## WHAT YOU SHOULD DO
After counting the lines below that contain "introduziu", reply with that number alone.

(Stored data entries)
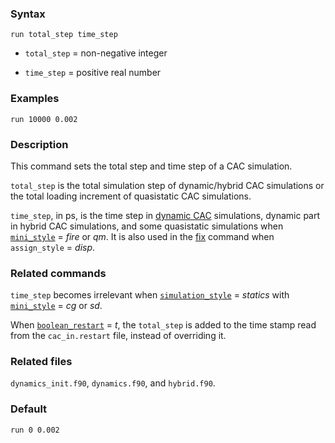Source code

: 
### Syntax

	run total_step time_step

* `total_step` = non-negative integer

* `time_step` = positive real number

### Examples

	run 10000 0.002

### Description

This command sets the total step and time step of a CAC simulation.

`total_step` is the total simulation step of dynamic/hybrid CAC simulations or the total loading increment of quasistatic CAC simulations.

`time_step`, in ps, is the time step in [dynamic CAC](dynamics.md) simulations, dynamic part in hybrid CAC simulations, and some quasistatic simulations when [`mini_style`](minimize.md) = _fire_ or _qm_. It is also used in the [fix](fix.md) command when `assign_style` = _disp_.

### Related commands

`time_step` becomes irrelevant when [`simulation_style`](simulator.md) = _statics_ with [`mini_style`](minimize.md) = _cg_ or _sd_.

When [`boolean_restart`](restart.md) = _t_, the `total_step` is added to the time stamp read from the `cac_in.restart` file, instead of overriding it.

### Related files

`dynamics_init.f90`, `dynamics.f90`, and `hybrid.f90`.

### Default

	run 0 0.002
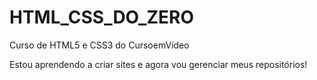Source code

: # HTML_CSS_DO_ZERO
 Curso de HTML5 e CSS3 do CursoemVídeo

 Estou aprendendo a criar sites e agora vou gerenciar meus repositórios!
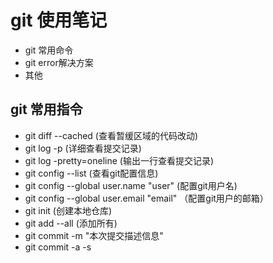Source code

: # git 使用笔记
- git 常用命令
- git error解决方案
- 其他

## git 常用指令
  - git diff --cached (查看暂缓区域的代码改动)
  - git log -p (详细查看提交记录)
  - git log -pretty=oneline  (输出一行查看提交记录)
  - git config --list (查看git配置信息)
  - git config --global user.name "user" (配置git用户名)
  - git config --global user.email "email" （配置git用户的邮箱）
  - git init (创建本地仓库)
  - git add --all (添加所有)
  - git commit -m "本次提交描述信息" 
  - git commit -a -s 
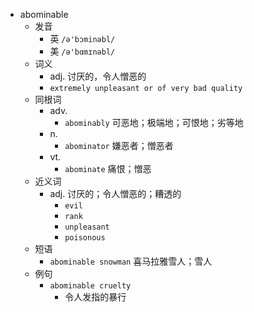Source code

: - abominable
  - 发音
    - 英 `/ə'bɔminəbl/`
    - 美 `/ə'bɑmɪnəbl/`
  - 词义
    - adj. 讨厌的，令人憎恶的
    - `extremely unpleasant or of very bad quality`
  - 同根词
    - adv.
      - `abominably` 可恶地；极端地；可恨地；劣等地
    - n.
      - `abominator` 嫌恶者；憎恶者
    - vt.
      - `abominate` 痛恨；憎恶
  - 近义词
    - adj. 讨厌的；令人憎恶的；糟透的
      - `evil`
      - `rank`
      - `unpleasant`
      - `poisonous`
  - 短语
    - `abominable snowman` 喜马拉雅雪人；雪人 
  - 例句
    - `abominable cruelty`
      - 令人发指的暴行

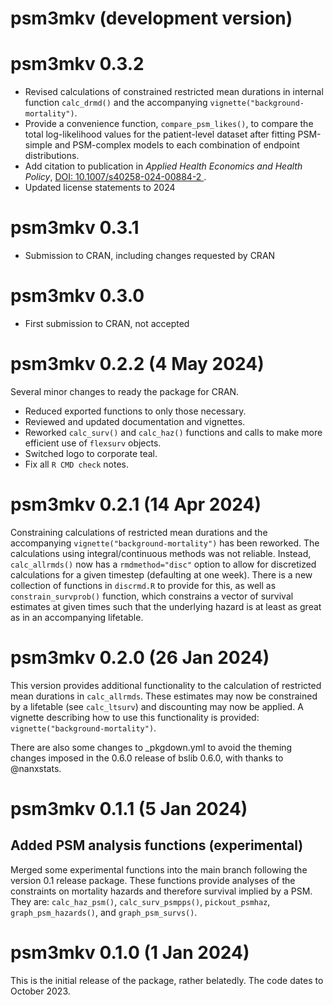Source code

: # psm3mkv (development version)

# psm3mkv 0.3.2

- Revised calculations of constrained restricted mean durations in internal function `calc_drmd()` and the accompanying `vignette("background-mortality")`.
- Provide a convenience function, `compare_psm_likes()`, to compare the total log-likelihood values for the patient-level dataset after fitting PSM-simple and PSM-complex models to each combination of endpoint distributions.
- Add citation to publication in *Applied Health Economics and Health Policy*, [DOI: 10.1007/s40258-024-00884-2 ](https://doi.org/10.1007/s40258-024-00884-2).
- Updated license statements to 2024

# psm3mkv 0.3.1

- Submission to CRAN, including changes requested by CRAN

# psm3mkv 0.3.0

- First submission to CRAN, not accepted

# psm3mkv 0.2.2 (4 May 2024)

Several minor changes to ready the package for CRAN.

- Reduced exported functions to only those necessary.
- Reviewed and updated documentation and vignettes.
- Reworked `calc_surv()` and `calc_haz()` functions and calls to make more efficient use of `flexsurv` objects.
- Switched logo to corporate teal.
- Fix all `R CMD check` notes.

# psm3mkv 0.2.1 (14 Apr 2024)

Constraining calculations of restricted mean durations and the accompanying `vignette("background-mortality")` has been reworked. The calculations using integral/continuous methods was not reliable. Instead, `calc_allrmds()` now has a `rmdmethod="disc"` option to allow for discretized calculations for a given timestep (defaulting at one week). There is a new collection of functions in `discrmd.R` to provide for this, as well as `constrain_survprob()` function, which constrains a vector of survival estimates at given times such that the underlying hazard is at least as great as in an accompanying lifetable.

# psm3mkv 0.2.0 (26 Jan 2024)

This version provides additional functionality to the calculation of restricted mean durations in `calc_allrmds`. These estimates may now be constrained by a lifetable (see `calc_ltsurv`) and discounting may now be applied. A vignette describing how to use this functionality is provided: `vignette("background-mortality")`.

There are also some changes to _pkgdown.yml to avoid the theming changes imposed in the 0.6.0 release of bslib 0.6.0, with thanks to @nanxstats.

# psm3mkv 0.1.1 (5 Jan 2024)

## Added PSM analysis functions (experimental)

Merged some experimental functions into the main branch following the version 0.1 release package. These functions provide analyses of the constraints on mortality hazards and therefore survival implied by a PSM. They are: `calc_haz_psm()`, `calc_surv_psmpps()`, `pickout_psmhaz`, `graph_psm_hazards()`, and `graph_psm_survs()`.

# psm3mkv 0.1.0 (1 Jan 2024)

This is the initial release of the package, rather belatedly. The code dates to October 2023.
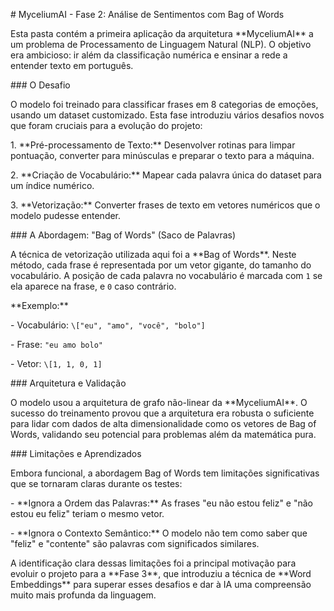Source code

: \# MyceliumAI - Fase 2: Análise de Sentimentos com Bag of Words



Esta pasta contém a primeira aplicação da arquitetura \*\*MyceliumAI\*\* a um problema de Processamento de Linguagem Natural (NLP). O objetivo era ambicioso: ir além da classificação numérica e ensinar a rede a entender texto em português.



\### O Desafio



O modelo foi treinado para classificar frases em 8 categorias de emoções, usando um dataset customizado. Esta fase introduziu vários desafios novos que foram cruciais para a evolução do projeto:



1\.  \*\*Pré-processamento de Texto:\*\* Desenvolver rotinas para limpar pontuação, converter para minúsculas e preparar o texto para a máquina.

2\.  \*\*Criação de Vocabulário:\*\* Mapear cada palavra única do dataset para um índice numérico.

3\.  \*\*Vetorização:\*\* Converter frases de texto em vetores numéricos que o modelo pudesse entender.



\### A Abordagem: "Bag of Words" (Saco de Palavras)



A técnica de vetorização utilizada aqui foi a \*\*Bag of Words\*\*. Neste método, cada frase é representada por um vetor gigante, do tamanho do vocabulário. A posição de cada palavra no vocabulário é marcada com `1` se ela aparece na frase, e `0` caso contrário.



\*\*Exemplo:\*\*

\- Vocabulário: `\["eu", "amo", "você", "bolo"]`

\- Frase: `"eu amo bolo"`

\- Vetor: `\[1, 1, 0, 1]`



\### Arquitetura e Validação



O modelo usou a arquitetura de grafo não-linear da \*\*MyceliumAI\*\*. O sucesso do treinamento provou que a arquitetura era robusta o suficiente para lidar com dados de alta dimensionalidade como os vetores de Bag of Words, validando seu potencial para problemas além da matemática pura.



\### Limitações e Aprendizados



Embora funcional, a abordagem Bag of Words tem limitações significativas que se tornaram claras durante os testes:

\- \*\*Ignora a Ordem das Palavras:\*\* As frases "eu não estou feliz" e "não estou eu feliz" teriam o mesmo vetor.

\- \*\*Ignora o Contexto Semântico:\*\* O modelo não tem como saber que "feliz" e "contente" são palavras com significados similares.



A identificação clara dessas limitações foi a principal motivação para evoluir o projeto para a \*\*Fase 3\*\*, que introduziu a técnica de \*\*Word Embeddings\*\* para superar esses desafios e dar à IA uma compreensão muito mais profunda da linguagem.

## TASK SOLUTION
2